-- RECORDS FOR PROCESSING follows --
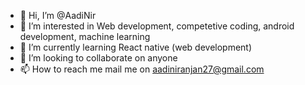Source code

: - 👋 Hi, I’m @AadiNir
- 👀 I’m interested in Web development, competetive coding, android development, machine learning 
- 🌱 I’m currently learning React native (web development)
- 💞️ I’m looking to collaborate on anyone
- 📫 How to reach me mail me on aadiniranjan27@gmail.com

<!---
AadiNir/AadiNir is a ✨ special ✨ repository because its `README.md` (this file) appears on your GitHub profile.
You can click the Preview link to take a look at your changes.
--->
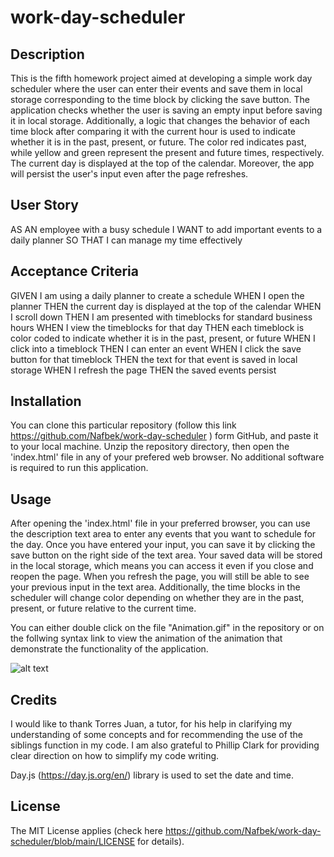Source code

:# work-day-scheduler

## Description

This is the fifth homework project aimed at developing a simple work day scheduler where the user can enter their events and save them in local storage corresponding to the time block by clicking the save button. The application checks whether the user is saving an empty input before saving it in local storage. Additionally, a logic that changes the behavior of each time block after comparing it with the current hour is used to indicate whether it is in the past, present, or future. The color red indicates past, while yellow and green represent the present and future times, respectively. The current day is displayed at the top of the calendar. Moreover, the app will persist the user's input even after the page refreshes.

## User Story

AS AN employee with a busy schedule
I WANT to add important events to a daily planner
SO THAT I can manage my time effectively

## Acceptance Criteria

GIVEN I am using a daily planner to create a schedule
WHEN I open the planner
THEN the current day is displayed at the top of the calendar
WHEN I scroll down
THEN I am presented with timeblocks for standard business hours
WHEN I view the timeblocks for that day
THEN each timeblock is color coded to indicate whether it is in the past, present, or future
WHEN I click into a timeblock
THEN I can enter an event
WHEN I click the save button for that timeblock
THEN the text for that event is saved in local storage
WHEN I refresh the page
THEN the saved events persist

## Installation

You can clone this particular repository (follow this link  https://github.com/Nafbek/work-day-scheduler ) form GitHub, and paste it to your local machine. Unzip the repository directory, then open the 'index.html' file in any of your prefered web browser. No additional software is required to run this application.

## Usage

After opening the 'index.html' file in your preferred browser, you can use the description text area to enter any events that you want to schedule for the day. Once you have entered your input, you can save it by clicking the save button on the right side of the text area. Your saved data will be stored in the local storage, which means you can access it even if you close and reopen the page. When you refresh the page, you will still be able to see your previous input in the text area. Additionally, the time blocks in the scheduler will change color depending on whether they are in the past, present, or future relative to the current time. 


You can either double click on the file "Animation.gif" in the repository or on the follwing syntax link to view the animation of the animation that demonstrate the functionality of the application.

![alt text](Animation.gif)


## Credits

I would like to thank Torres Juan, a tutor, for his help in clarifying my understanding of some concepts and for recommending the use of the siblings function in my code. I am also grateful to Phillip Clark for providing clear direction on how to simplify my code writing.

Day.js (https://day.js.org/en/) library is used to set the date and time.



## License

The MIT License applies (check here https://github.com/Nafbek/work-day-scheduler/blob/main/LICENSE for details).




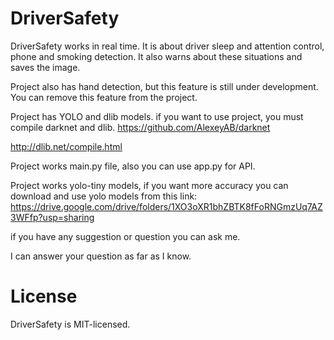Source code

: # DriverSafety

DriverSafety works in real time. It is about driver sleep and attention control, phone and smoking detection. It also warns about these situations and saves the image.

Project also has hand detection, but this feature is still under development. You can remove this feature from the project.

Project has YOLO and dlib models. if you want to use project, you must compile darknet and dlib.
<https://github.com/AlexeyAB/darknet>

<http://dlib.net/compile.html>

Project works main.py file, also you can use app.py for API.

Project works yolo-tiny models, if you want more accuracy you can download and use yolo models from this link:
<https://drive.google.com/drive/folders/1XO3oXR1bhZBTK8fFoRNGmzUq7AZ3WFfp?usp=sharing>

if you have any suggestion or question you can ask me.

I can answer your question as far as I know.

# License

DriverSafety is MIT-licensed.
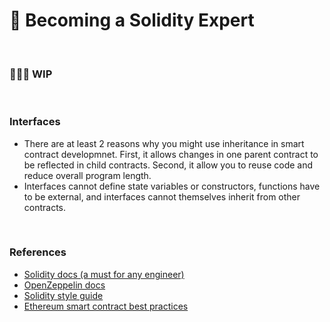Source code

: # 👾 Becoming a Solidity Expert

<br>

### 👩🏼‍🏭 WIP

<br>

### Interfaces

* There are at least 2 reasons why you might use inheritance in smart contract developmnet. First, it allows changes in one parent contract to be reflected in child contracts. Second, it allow you to reuse code and reduce overall program length.
* Interfaces cannot define state variables or constructors, functions have to be external, and interfaces cannot themselves inherit from other contracts.



<br>


### References

* [Solidity docs (a must for any engineer)](https://docs.soliditylang.org/en/v0.8.12/)
* [OpenZeppelin docs](https://docs.openzeppelin.com/)
* [Solidity style guide](https://docs.soliditylang.org/en/latest/style-guide.html)
* [Ethereum smart contract best practices](https://consensys.github.io/smart-contract-best-practices/)

<br>
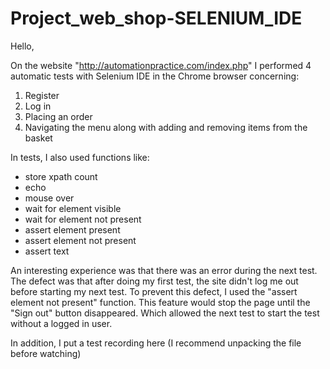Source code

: # Project_web_shop-SELENIUM_IDE

Hello,

On the website "http://automationpractice.com/index.php" I performed 4 automatic tests with Selenium IDE in the Chrome browser concerning:
1) Register
2) Log in
3) Placing an order
4) Navigating the menu along with adding and removing items from the basket

In tests, I also used functions like:
- store xpath count
- echo
- mouse over
- wait for element visible
- wait for element not present
- assert element present
- assert element not present
- assert text

An interesting experience was that there was an error during the next test. The defect was that after doing my first test, the site didn't log me out before starting my next test.
To prevent this defect, I used the "assert element not present" function. This feature would stop the page until the "Sign out" button disappeared. Which allowed the next test to start the test without a logged in user.

In addition, I put a test recording here (I recommend unpacking the file before watching)
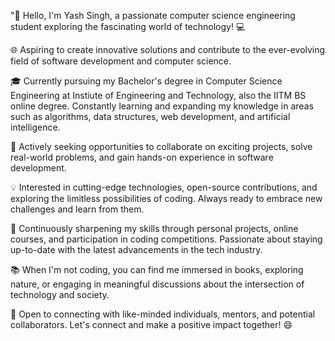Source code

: "👋 Hello, I'm Yash Singh, a passionate computer science engineering student exploring the fascinating world of technology! 💻

🌐 Aspiring to create innovative solutions and contribute to the ever-evolving field of software development and computer science.

🎓 Currently pursuing my Bachelor's degree in Computer Science Engineering at Instiute of Engineering and Technology, also the IITM BS online degree. Constantly learning and expanding my knowledge in areas such as algorithms, data structures, web development, and artificial intelligence.

🔭 Actively seeking opportunities to collaborate on exciting projects, solve real-world problems, and gain hands-on experience in software development.

💡 Interested in cutting-edge technologies, open-source contributions, and exploring the limitless possibilities of coding. Always ready to embrace new challenges and learn from them.

🌱 Continuously sharpening my skills through personal projects, online courses, and participation in coding competitions. Passionate about staying up-to-date with the latest advancements in the tech industry.

📚 When I'm not coding, you can find me immersed in books, exploring nature, or engaging in meaningful discussions about the intersection of technology and society.

🤝 Open to connecting with like-minded individuals, mentors, and potential collaborators. Let's connect and make a positive impact together! 😄
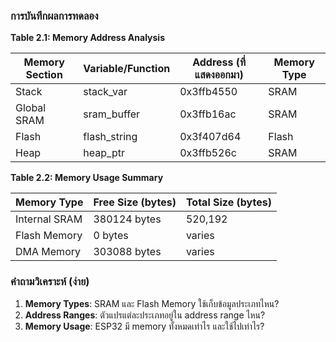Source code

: ### การบันทึกผลการทดลอง 

**Table 2.1: Memory Address Analysis**

| Memory Section | Variable/Function | Address (ที่แสดงออกมา) | Memory Type |
|----------------|-------------------|----------------------|-------------|
| Stack | stack_var | 0x3ffb4550 | SRAM |
| Global SRAM | sram_buffer | 0x3ffb16ac | SRAM |
| Flash | flash_string | 0x3f407d64 | Flash |
| Heap | heap_ptr | 0x3ffb526c | SRAM |

**Table 2.2: Memory Usage Summary**

| Memory Type | Free Size (bytes) | Total Size (bytes) |
|-------------|-------------------|--------------------|
| Internal SRAM | 380124 bytes | 520,192 |
| Flash Memory | 0 bytes | varies |
| DMA Memory | 303088 bytes | varies |

### คำถามวิเคราะห์ (ง่าย)

1. **Memory Types**: SRAM และ Flash Memory ใช้เก็บข้อมูลประเภทไหน?
2. **Address Ranges**: ตัวแปรแต่ละประเภทอยู่ใน address range ไหน?
3. **Memory Usage**: ESP32 มี memory ทั้งหมดเท่าไร และใช้ไปเท่าไร?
-- RECORDS FOR PROCESSING concluded --
_WORK ORDER_
Which lines of the listing contain the string "persist"? Copy every one of them.

_RESPONSE AREA_
This is the fifth homework project aimed at developing a simple work day scheduler where the user can enter their events and save them in local storage corresponding to the time block by clicking the save button. The application checks whether the user is saving an empty input before saving it in local storage. Additionally, a logic that changes the behavior of each time block after comparing it with the current hour is used to indicate whether it is in the past, present, or future. The color red indicates past, while yellow and green represent the present and future times, respectively. The current day is displayed at the top of the calendar. Moreover, the app will persist the user's input even after the page refreshes.
THEN the saved events persist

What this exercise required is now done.